Things were heaving, like on a ship, but not shipshape... slip-slip...
A House Built on Sand is an ephemeral story of remembering and forgetting as a daughter and her mother attempt to deal with early onset dementia.
Everyone's in cahoots. Black coats are morphing into black dogs, files are misfiled in a café, and 'objects (are) turning up where they shouldn't'.
Maxine's life is getting out of control. Symptoms and repercussions, including losing her job, lead to a diagnosis of early onset dementia (she's only 58!) and her driver's licence is revoked. This is close to the bone - I'm a librarian getting long in the tooth - and have seen how the loss of being able to drive affected my own mum's independence.
Something's at the back of my mind, lurking like a bad smell; it jitters and crawls inside me like cockroaches. ...The past comes running at me like a sand-jumper at the Olympics, all insect legs and wheeling arms, catching me unawares.
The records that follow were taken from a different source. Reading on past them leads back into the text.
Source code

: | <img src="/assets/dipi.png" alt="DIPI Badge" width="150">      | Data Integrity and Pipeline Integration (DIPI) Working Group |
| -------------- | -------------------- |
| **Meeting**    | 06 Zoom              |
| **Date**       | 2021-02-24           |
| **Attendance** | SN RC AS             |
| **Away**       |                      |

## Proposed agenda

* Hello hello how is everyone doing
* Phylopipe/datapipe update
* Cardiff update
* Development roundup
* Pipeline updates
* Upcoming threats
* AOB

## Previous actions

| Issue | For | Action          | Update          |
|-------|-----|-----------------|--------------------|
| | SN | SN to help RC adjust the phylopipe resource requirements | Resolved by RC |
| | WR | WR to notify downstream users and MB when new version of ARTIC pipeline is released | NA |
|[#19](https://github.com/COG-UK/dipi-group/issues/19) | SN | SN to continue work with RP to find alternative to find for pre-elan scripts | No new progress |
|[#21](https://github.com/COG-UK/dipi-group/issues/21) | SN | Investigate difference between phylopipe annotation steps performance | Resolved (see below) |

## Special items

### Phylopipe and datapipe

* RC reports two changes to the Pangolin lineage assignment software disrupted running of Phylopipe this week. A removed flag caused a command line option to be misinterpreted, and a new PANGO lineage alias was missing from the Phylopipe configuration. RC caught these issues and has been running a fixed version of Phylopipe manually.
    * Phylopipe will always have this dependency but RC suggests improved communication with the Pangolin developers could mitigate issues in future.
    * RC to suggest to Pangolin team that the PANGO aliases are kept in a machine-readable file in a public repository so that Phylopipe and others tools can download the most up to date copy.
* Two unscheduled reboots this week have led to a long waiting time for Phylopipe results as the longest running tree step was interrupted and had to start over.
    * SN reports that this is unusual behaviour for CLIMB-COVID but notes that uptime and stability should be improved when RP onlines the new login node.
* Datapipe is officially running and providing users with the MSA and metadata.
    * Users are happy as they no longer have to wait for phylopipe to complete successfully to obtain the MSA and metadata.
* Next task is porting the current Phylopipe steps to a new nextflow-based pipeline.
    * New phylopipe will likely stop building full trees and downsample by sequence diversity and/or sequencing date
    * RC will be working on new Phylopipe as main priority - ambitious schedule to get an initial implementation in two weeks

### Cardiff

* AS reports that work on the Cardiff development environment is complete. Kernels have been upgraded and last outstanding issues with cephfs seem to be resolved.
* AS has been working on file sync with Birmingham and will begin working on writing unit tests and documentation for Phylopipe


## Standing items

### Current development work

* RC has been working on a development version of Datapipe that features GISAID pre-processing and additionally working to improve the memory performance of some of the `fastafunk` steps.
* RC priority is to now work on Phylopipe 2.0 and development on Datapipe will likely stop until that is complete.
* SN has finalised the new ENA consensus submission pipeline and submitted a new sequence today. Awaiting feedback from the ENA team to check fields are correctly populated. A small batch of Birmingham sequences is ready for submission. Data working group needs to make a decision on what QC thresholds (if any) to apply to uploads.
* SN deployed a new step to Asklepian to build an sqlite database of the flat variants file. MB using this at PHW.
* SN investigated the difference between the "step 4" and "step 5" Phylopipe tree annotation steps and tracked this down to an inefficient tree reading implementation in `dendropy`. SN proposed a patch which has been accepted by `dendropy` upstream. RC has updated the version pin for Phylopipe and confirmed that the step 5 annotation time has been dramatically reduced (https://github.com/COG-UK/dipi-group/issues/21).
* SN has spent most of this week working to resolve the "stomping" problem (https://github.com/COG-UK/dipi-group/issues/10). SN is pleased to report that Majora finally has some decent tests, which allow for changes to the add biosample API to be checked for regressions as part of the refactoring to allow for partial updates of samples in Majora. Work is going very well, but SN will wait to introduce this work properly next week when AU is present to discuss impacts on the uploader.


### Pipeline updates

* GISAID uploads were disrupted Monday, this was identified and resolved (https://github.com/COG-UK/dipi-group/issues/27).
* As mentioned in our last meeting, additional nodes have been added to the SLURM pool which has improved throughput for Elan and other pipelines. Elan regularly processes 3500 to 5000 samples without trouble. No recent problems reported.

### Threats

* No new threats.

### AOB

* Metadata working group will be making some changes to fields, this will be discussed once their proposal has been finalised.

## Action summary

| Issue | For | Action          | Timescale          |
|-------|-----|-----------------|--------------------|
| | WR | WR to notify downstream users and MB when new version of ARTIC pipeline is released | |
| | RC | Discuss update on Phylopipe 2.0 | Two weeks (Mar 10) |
The character of Maxine, an ex-social worker, is funny - she casts around for an escape hatch out of her situation, as memories ebb and flow like the tides at their bach at Kutatere, in the Ōhiwa Harbour. Secrets begin to wash up on the traitorous and untrustworthy sands of Maxine's memory and she heads for the sanctuary of the family bach, convinced she has something she must do before it's too late.
Rose loves Kutatere, though she has also become aware of other, more complicated feelings in being here. Like a glimpse of something moving below the surface of a pond, just there, within reach, though when she tries to reach for it, whatever it is slips away.
Not only are Maxine's memories becoming unreliable, cleverly, Shaw ascribes the problem to her daughter, Rose, too, implying two things: memory can be murky for everyone, and something may not be quite right with Rose's memories either.
Maxine's eyes, starkly blue, land on Rose, who gets a shiver of presentiment, a shift in reality as she knows it, and it's as if time is creaking and opening up around the pair of them.
Rose suffers from panic attacks and extreme claustrophobia. The root cause is elusive but she's having therapy to find it.
"It's entirely possible she ('Dr Prod') and Rose will put me in the loony bin. Isn't that where they put stroppy women who've gone past their use-by date? ...I was in this room recently...not for a smear or a shear or any of those other female health checks.
A House Built on Sand is full of delicious and salty sentences, from constructions such as the 'horn-blaring hell of the motorway' to a honking driver who's 'a red-faced man mouthing silently, like a landed carp'.
The language of Tina Shaw's text mirrors Maxine's state of mind. It's woven through scenes at Kutatere, where 'The road wafts around the...harbour, teasing with its inner recesses and sneaky views, glimpses of water and land...' We're told the name Kutatere means 'place of the sedge wafting in the tidal flow'.
Who is the Shadow Man? Is he a figment of Maxine's imaginings? What does he have to do with a missing girl named Jade?
This lyrical and poignant story builds a sense of unease with a gradual reveal, clever imagery and beautiful wordplay.
The graveyard attic is silent – no humming rain, no shouty voices from the past – just light shafting in through the boxy window and all the sulking junk. It really is like the inside of a brain – all the shit that's lying in wait to ambush you.